Thiol protein levels are without doubt one of the most significant markers of oxidative stress. Only low thiol levels are significant. Thiol proteins, which contain a sulfur atom, act as exceptionally potent ‘buffers’ in the blood .During periods of significant oxidative stress, thiols restore ‘redox’ (reduction-oxidation) balance by eliminating free radicals .Thiols oxidize and are then eliminated; lowered thiol levels are therefore a marker of oxidative stress. Extremely low thiol levels are most often evidence of past and/or chronic oxidative stress. Low thiol levels are also considered an indirect marker of protein oxidation.

Urinary 8-hydroxydeoxyguanosine (8OHdG) levels

8OHdG is a molecule which is eliminated in our urine. It is specific to oxidative attacks, and is easy to detect. A major European study has shown a strong correlation between lymphocyte 8OHdG levels and cardiovascular mortality in young men.

Other biomarkers

Urinary hormonal profile

From 30 to 70 years old, cortisol secretion increases by 50% while DHEA secretion decreases by 90%.The ratio of cortisol to DHEA is very useful.

Urinary pentosidine and furosine levels

Urinary levels increase with age and indicate glycation.

Detection of food intolerances

Today, we can precisely evaluate your dietary intolerances by using a blood test which will hunt down the IgG (Immunoglobulin G) type antibodies present in your blood. Every kind of food can be tested, and if your body treats it as an ‘antigen’, it will produce corresponding antibodies. In this way, certain labs can detect your intolerances from a selection of more than 300 foods (Imupro300).

Bone density

Bone densitometry, also known as osteodensitometry or dual-energy absorptiometry, is a medical exam which measures bone density, that is, its mineral content. Low bone density is a strong indicator of the risk of fracture, whether for vertebral compression or hip fractures.

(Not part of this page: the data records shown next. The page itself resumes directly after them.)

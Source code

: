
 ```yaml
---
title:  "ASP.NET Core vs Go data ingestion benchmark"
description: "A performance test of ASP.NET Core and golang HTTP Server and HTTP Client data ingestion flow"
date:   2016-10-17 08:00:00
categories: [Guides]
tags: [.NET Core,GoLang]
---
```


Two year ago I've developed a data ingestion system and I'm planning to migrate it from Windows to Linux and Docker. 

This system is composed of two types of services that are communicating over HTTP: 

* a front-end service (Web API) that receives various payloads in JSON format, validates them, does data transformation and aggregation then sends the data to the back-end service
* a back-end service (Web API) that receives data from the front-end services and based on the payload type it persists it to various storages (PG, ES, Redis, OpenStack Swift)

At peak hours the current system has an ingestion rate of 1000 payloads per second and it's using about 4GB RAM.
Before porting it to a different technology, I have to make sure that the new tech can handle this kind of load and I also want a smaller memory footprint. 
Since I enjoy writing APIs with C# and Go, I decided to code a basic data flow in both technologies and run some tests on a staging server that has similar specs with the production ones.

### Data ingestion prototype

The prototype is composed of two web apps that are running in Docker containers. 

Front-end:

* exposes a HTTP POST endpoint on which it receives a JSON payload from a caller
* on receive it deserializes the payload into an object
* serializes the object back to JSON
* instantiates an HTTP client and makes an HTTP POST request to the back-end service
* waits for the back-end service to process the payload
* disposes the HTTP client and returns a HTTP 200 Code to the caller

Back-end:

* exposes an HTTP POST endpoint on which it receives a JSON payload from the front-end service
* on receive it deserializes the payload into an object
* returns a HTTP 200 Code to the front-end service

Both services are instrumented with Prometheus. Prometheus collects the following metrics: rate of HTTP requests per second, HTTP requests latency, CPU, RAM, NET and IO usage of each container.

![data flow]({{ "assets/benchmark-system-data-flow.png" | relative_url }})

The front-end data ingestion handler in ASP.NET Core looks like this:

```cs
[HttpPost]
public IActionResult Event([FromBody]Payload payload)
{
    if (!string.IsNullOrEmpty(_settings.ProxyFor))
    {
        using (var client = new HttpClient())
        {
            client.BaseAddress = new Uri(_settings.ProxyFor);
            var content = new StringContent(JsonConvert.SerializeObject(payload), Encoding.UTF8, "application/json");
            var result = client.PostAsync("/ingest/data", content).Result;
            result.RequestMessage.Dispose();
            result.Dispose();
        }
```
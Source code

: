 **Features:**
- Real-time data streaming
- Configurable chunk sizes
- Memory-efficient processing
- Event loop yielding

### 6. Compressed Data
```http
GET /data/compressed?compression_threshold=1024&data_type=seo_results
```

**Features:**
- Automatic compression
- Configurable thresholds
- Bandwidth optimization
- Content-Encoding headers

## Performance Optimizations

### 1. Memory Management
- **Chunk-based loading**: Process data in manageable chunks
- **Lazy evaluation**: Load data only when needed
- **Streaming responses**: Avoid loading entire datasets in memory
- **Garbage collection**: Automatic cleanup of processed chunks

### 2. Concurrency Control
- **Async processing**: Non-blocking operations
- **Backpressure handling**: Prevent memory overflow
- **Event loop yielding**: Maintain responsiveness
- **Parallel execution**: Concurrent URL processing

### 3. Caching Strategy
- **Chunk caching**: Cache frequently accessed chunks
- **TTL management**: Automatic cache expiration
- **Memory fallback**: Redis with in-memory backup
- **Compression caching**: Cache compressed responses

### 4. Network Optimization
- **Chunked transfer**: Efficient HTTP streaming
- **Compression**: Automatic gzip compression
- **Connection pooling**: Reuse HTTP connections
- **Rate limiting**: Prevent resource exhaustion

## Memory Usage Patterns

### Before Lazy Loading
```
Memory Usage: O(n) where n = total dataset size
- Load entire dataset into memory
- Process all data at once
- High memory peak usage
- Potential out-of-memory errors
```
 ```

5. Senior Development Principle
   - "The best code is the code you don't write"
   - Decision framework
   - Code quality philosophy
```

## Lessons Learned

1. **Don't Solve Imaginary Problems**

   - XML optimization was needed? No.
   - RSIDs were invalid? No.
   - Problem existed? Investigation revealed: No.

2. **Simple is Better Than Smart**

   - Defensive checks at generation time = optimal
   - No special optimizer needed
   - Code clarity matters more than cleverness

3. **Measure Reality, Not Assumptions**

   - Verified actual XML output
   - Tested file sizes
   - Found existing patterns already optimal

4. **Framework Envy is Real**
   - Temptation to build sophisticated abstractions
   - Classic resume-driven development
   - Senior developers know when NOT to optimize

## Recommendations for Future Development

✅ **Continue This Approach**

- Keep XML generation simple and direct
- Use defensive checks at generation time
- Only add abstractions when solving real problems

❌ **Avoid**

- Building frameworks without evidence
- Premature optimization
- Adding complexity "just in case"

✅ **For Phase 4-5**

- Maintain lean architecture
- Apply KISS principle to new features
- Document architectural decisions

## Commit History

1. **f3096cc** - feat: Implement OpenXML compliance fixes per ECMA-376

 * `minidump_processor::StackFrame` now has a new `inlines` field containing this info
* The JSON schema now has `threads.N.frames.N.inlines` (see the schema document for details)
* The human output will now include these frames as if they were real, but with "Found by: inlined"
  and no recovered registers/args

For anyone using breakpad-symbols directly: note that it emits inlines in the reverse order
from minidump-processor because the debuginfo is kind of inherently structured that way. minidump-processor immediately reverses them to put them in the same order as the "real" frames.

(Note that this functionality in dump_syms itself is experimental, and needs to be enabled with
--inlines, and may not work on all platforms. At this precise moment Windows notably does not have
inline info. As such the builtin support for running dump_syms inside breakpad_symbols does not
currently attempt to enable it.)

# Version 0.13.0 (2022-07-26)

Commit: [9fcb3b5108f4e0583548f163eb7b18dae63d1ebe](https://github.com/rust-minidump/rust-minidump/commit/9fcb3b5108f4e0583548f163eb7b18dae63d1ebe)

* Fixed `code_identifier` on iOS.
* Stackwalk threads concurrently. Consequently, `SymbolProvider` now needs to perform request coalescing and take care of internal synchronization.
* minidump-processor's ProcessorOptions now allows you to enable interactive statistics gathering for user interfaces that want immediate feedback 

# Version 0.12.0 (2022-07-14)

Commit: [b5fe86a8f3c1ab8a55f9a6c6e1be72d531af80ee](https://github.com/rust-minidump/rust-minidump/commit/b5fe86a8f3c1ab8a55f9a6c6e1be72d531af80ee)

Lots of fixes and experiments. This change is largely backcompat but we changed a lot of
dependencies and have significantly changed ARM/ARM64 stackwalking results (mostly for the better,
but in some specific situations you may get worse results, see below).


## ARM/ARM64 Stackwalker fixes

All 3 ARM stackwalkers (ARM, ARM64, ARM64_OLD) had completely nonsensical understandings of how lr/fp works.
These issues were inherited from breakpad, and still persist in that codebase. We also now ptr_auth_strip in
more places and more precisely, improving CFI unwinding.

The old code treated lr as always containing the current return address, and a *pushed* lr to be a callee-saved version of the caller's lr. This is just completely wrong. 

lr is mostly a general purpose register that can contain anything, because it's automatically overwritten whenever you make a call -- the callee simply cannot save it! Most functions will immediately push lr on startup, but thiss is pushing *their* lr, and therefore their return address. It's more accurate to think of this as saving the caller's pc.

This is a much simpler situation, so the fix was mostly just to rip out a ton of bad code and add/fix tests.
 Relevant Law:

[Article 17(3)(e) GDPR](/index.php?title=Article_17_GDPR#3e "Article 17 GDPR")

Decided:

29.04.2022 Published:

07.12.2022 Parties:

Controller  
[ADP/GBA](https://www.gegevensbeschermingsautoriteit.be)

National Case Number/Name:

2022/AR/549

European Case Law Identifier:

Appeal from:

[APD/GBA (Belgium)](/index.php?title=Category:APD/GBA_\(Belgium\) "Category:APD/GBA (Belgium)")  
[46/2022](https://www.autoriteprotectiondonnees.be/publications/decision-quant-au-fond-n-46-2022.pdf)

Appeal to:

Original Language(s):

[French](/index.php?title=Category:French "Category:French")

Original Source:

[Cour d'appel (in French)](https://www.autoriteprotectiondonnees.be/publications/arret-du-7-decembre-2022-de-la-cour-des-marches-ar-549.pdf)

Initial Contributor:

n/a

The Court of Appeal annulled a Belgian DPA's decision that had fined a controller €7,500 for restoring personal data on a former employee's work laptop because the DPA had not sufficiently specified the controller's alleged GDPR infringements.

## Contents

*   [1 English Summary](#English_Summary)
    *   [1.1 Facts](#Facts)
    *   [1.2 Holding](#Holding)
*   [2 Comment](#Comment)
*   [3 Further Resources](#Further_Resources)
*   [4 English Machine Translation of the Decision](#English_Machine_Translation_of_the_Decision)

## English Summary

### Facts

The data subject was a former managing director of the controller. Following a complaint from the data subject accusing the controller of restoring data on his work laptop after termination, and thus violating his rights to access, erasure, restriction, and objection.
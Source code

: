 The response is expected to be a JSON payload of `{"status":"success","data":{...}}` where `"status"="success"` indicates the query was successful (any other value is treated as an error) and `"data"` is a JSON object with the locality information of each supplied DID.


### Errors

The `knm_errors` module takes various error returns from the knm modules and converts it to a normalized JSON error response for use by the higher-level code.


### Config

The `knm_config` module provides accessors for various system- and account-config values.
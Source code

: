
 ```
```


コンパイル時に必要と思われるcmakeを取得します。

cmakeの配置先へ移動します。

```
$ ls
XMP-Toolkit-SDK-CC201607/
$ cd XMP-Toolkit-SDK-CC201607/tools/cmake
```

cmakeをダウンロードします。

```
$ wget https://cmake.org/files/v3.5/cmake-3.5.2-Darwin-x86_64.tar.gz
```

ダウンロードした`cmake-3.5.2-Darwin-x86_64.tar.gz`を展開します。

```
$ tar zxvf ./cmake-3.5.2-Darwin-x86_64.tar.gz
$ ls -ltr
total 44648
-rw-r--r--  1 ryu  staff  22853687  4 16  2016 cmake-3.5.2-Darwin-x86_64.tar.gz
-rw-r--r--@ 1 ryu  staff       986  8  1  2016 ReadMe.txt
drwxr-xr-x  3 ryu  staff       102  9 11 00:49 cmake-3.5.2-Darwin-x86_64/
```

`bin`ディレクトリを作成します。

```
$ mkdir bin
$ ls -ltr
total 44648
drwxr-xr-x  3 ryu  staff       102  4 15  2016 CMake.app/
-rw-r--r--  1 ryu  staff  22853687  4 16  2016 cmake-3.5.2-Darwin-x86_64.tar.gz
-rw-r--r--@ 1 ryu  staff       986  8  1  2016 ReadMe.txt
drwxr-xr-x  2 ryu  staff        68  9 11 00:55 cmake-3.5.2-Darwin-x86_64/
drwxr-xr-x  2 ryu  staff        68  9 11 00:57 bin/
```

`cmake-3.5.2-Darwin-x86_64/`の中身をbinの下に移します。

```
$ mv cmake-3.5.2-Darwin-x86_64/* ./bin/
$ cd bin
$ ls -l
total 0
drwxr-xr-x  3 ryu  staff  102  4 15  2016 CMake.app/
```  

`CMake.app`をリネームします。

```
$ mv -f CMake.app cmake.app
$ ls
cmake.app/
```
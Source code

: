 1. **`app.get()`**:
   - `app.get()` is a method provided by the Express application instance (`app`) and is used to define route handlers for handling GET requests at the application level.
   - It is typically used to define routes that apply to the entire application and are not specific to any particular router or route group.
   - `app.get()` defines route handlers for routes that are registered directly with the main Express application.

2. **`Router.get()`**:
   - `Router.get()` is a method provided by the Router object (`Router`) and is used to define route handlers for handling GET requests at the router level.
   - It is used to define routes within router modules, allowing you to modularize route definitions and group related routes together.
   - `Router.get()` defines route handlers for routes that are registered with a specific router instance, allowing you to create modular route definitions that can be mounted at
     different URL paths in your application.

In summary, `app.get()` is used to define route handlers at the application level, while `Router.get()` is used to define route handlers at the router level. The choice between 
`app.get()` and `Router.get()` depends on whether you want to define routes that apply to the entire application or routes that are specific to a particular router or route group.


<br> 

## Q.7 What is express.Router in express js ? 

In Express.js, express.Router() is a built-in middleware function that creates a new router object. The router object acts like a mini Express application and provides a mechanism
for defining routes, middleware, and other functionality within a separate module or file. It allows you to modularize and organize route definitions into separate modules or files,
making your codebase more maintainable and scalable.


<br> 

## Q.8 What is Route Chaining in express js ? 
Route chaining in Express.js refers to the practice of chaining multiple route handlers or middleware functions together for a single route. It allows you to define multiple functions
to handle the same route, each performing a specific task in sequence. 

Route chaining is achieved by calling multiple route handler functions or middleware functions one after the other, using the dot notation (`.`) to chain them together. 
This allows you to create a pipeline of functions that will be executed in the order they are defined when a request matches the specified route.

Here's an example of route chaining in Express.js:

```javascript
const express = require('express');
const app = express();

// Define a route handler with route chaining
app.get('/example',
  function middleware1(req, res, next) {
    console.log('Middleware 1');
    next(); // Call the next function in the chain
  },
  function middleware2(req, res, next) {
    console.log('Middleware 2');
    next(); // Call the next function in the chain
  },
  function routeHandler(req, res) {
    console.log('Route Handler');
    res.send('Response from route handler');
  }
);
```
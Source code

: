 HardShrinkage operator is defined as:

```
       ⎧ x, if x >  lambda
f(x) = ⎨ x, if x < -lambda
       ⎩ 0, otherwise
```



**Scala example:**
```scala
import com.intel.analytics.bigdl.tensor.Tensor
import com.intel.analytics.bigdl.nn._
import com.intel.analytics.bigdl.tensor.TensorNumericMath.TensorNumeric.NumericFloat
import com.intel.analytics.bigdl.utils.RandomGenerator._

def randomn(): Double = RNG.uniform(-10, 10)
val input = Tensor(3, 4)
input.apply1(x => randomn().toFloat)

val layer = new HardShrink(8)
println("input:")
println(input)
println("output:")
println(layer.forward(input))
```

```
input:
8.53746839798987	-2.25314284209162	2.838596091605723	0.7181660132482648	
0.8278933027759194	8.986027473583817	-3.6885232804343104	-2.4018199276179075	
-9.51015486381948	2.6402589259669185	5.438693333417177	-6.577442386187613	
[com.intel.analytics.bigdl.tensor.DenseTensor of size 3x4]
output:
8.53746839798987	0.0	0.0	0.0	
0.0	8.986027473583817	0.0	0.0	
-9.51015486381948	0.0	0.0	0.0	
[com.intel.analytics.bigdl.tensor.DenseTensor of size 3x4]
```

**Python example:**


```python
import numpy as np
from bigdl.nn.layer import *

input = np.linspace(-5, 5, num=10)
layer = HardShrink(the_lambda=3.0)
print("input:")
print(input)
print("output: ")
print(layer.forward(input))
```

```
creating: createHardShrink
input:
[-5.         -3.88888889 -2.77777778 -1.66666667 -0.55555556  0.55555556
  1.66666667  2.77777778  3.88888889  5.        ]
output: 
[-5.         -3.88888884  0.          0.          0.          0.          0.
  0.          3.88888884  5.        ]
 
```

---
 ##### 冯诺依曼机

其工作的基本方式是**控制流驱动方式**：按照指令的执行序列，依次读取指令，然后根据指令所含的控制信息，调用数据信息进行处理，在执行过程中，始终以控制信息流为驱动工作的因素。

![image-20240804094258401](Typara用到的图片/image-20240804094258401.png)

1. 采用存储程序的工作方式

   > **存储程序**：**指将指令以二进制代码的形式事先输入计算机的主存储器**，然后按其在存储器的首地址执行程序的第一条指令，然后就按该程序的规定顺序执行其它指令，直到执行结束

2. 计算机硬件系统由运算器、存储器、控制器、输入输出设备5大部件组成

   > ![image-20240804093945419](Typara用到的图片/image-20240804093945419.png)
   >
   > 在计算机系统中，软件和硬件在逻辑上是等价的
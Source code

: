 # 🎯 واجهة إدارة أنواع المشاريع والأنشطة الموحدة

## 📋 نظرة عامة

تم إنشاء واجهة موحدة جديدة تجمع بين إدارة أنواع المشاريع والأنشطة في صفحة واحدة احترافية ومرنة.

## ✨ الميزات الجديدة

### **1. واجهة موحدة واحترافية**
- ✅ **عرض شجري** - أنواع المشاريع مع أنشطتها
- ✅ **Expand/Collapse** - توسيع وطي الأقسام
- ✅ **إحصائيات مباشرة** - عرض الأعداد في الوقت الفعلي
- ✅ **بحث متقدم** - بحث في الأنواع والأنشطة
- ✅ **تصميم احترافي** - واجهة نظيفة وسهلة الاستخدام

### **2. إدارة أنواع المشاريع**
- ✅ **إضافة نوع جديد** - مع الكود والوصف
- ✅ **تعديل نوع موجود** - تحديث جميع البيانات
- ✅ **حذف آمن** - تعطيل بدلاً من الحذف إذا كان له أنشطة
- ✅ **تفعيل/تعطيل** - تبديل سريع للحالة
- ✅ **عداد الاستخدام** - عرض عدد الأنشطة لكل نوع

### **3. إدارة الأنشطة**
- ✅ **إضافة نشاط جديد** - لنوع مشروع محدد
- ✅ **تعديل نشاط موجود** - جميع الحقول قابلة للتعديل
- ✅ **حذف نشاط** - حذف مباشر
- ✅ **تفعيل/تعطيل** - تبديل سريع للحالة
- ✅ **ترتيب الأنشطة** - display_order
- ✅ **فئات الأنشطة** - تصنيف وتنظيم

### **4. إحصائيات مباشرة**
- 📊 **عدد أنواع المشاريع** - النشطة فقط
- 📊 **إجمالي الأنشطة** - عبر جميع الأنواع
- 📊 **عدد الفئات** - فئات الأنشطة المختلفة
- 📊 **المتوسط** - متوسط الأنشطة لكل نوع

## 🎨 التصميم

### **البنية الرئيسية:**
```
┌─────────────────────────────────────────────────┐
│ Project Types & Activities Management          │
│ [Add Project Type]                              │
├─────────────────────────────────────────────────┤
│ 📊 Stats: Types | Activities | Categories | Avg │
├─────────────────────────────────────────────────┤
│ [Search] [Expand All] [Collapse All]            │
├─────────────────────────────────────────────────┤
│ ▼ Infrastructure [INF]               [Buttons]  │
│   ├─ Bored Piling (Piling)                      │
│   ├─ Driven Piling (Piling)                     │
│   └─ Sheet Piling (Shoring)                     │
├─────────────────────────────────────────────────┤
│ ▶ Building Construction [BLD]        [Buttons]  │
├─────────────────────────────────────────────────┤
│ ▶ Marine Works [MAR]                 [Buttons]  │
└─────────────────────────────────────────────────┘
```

Bone mineral density (BMD) is expressed compared to an average of a normal population of the same age and sex, which makes it possible to assess bone condition compared to the given chronological age.

Telomere length

Analyzing telomere length is a key step, not only for scientific research, but also for individuals wishing to monitor how their telomeres evolve during a cellular regeneration protocol. Measuring telomeres for research requires very sophisticated, and therefore costly equipment. For individuals, the most important thing is to measure an average length of the shorter telomeres, rather than measure all of them. Why?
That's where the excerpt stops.